Chapter 9Pragmas

It’s possible to influence the behavior of the processor by placing pragmas in your grammar.

Experimental

Pragmas are a separate feature; they are not part of Invisible XML 1.0. As of 4 September 2022, the pragma syntax accepted by CoffeeFilter (and CoffeePot) has been updated to the grammar described in Designing for change: Pragmas in Invisible XML as an extensibility mechanism presented at Balisage, 2022.

If you run CoffeePot with the --pedantic option, you cannot use pragmas.

A pragma begins with “{[” and is followed by a pragma name, pragma data (which may be empty), and closes with “]}”. The pragma name is a shortcut for a URI which provides the “real” identity of the pragma. This mechanism leverages URI space to achieve distributed extensibility.

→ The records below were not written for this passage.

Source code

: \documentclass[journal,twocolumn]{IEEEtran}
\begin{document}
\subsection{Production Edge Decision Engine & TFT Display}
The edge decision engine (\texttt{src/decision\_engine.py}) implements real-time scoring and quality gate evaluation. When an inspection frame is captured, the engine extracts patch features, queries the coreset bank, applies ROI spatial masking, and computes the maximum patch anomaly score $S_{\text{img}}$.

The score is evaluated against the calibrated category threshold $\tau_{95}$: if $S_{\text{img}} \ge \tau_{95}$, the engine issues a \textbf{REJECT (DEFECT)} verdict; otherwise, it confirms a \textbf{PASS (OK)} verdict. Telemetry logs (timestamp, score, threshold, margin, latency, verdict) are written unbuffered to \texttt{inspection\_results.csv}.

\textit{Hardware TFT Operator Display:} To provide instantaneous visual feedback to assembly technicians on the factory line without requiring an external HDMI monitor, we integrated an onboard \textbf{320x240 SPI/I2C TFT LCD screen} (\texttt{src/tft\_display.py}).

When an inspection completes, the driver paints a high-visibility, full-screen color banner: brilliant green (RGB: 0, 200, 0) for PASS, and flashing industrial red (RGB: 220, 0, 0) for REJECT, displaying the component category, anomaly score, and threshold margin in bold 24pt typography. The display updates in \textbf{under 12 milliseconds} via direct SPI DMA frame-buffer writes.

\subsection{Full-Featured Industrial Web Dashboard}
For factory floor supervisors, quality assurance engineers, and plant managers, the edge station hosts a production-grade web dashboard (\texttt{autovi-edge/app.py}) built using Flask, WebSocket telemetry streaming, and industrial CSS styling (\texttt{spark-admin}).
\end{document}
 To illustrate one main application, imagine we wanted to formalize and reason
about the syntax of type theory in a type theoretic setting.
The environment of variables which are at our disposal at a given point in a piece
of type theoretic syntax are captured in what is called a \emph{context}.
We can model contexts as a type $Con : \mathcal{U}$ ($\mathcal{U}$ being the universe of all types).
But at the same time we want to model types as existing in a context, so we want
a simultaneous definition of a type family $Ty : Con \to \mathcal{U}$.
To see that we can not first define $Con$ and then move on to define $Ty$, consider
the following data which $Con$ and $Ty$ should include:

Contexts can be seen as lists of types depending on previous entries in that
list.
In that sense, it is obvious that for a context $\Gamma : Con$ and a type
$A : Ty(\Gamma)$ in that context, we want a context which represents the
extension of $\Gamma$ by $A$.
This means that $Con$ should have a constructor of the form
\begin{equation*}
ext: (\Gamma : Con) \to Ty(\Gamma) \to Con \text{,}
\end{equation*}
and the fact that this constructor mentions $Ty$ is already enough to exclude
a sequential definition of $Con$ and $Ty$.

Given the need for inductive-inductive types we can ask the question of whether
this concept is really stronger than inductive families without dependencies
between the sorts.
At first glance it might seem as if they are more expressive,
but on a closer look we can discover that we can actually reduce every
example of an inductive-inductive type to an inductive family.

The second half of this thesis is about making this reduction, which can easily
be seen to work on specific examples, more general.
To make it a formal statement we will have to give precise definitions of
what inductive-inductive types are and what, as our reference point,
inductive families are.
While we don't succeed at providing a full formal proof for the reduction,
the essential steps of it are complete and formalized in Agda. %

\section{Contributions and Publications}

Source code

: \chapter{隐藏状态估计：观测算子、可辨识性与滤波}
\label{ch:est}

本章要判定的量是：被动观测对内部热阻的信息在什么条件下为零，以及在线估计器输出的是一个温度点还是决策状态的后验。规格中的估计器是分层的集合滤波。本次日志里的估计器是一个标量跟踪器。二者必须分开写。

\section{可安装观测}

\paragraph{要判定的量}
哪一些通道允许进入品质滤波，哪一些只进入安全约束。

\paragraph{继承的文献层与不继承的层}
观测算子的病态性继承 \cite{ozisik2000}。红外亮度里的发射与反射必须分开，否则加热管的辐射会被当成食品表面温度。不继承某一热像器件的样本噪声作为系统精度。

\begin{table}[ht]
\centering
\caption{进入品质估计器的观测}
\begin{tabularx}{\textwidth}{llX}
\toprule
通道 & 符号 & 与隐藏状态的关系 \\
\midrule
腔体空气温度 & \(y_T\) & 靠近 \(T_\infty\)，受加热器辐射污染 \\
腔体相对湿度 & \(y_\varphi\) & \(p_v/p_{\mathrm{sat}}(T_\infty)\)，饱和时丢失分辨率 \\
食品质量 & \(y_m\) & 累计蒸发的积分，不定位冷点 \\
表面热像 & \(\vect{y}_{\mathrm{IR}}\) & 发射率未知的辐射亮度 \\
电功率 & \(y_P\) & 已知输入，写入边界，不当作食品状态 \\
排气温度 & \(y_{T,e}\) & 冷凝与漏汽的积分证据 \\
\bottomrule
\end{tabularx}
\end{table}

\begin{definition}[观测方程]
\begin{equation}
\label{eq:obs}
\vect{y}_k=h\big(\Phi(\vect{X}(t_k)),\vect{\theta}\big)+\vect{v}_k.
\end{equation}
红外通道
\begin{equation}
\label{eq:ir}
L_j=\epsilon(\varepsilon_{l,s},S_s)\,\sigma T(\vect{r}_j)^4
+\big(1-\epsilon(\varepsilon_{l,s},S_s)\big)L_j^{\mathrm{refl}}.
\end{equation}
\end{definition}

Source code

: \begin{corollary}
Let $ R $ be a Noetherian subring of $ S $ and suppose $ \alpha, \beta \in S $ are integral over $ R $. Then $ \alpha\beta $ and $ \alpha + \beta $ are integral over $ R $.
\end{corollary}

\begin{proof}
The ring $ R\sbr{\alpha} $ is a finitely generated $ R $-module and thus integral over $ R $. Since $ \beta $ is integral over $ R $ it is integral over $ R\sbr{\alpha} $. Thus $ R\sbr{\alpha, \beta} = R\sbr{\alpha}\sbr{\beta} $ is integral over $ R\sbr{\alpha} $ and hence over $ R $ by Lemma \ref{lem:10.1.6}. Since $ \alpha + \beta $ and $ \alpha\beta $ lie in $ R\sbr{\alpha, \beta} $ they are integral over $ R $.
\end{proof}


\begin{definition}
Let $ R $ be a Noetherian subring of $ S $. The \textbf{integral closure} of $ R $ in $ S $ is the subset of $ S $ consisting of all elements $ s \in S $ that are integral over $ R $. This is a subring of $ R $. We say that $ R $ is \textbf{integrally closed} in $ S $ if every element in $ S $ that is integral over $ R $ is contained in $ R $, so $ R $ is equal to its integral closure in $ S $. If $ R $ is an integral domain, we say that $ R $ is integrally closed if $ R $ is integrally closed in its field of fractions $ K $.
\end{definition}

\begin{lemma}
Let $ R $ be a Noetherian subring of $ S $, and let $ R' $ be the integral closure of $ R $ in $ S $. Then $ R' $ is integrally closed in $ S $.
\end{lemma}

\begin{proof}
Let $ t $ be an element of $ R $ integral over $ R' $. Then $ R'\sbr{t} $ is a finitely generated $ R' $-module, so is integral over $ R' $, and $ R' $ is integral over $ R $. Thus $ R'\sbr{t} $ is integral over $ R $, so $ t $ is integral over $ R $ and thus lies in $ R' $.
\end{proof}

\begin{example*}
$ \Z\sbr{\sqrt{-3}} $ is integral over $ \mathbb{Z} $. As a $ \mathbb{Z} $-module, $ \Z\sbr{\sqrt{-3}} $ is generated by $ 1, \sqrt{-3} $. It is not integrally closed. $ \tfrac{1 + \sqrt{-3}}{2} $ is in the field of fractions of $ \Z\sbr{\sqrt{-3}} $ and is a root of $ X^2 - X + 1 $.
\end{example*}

The mapping from names to URIs is done with the “pragma” pragma at the top of your grammar. This, for example, declares the name “nineml” as the pragma identified by the URI “https://nineml.org/ns/pragma/”:

  |{[+pragma nineml "https://nineml.org/ns/pragma/"]}

CoffeePot ignores any pragmas it does not recognize. The rest of this document assumes that you have declared the pragma name “nineml” as shown above. You must do this in every grammar file where you use pragmas.

Pragmas can be associated with the entire grammar or with a rule, a nonterminal symbol, or a terminal symbol:

  1. A pragma placed before a symbol applies to the symbol that follows it:

      |rule: {[pragma applies to “A”]} A,
      |      {[pragma applies to “b”]} 'b'.
    
  2. A pragma placed before a rule, applies to the rule that follows it:

      |{[pragma applies to “rule”]}
      |rule: {[pragma applies to “A”]} A,
      |      {[pragma applies to “b”]} 'b'.
    
  3. To apply a pragma to the entire grammar, it must be in the prolog.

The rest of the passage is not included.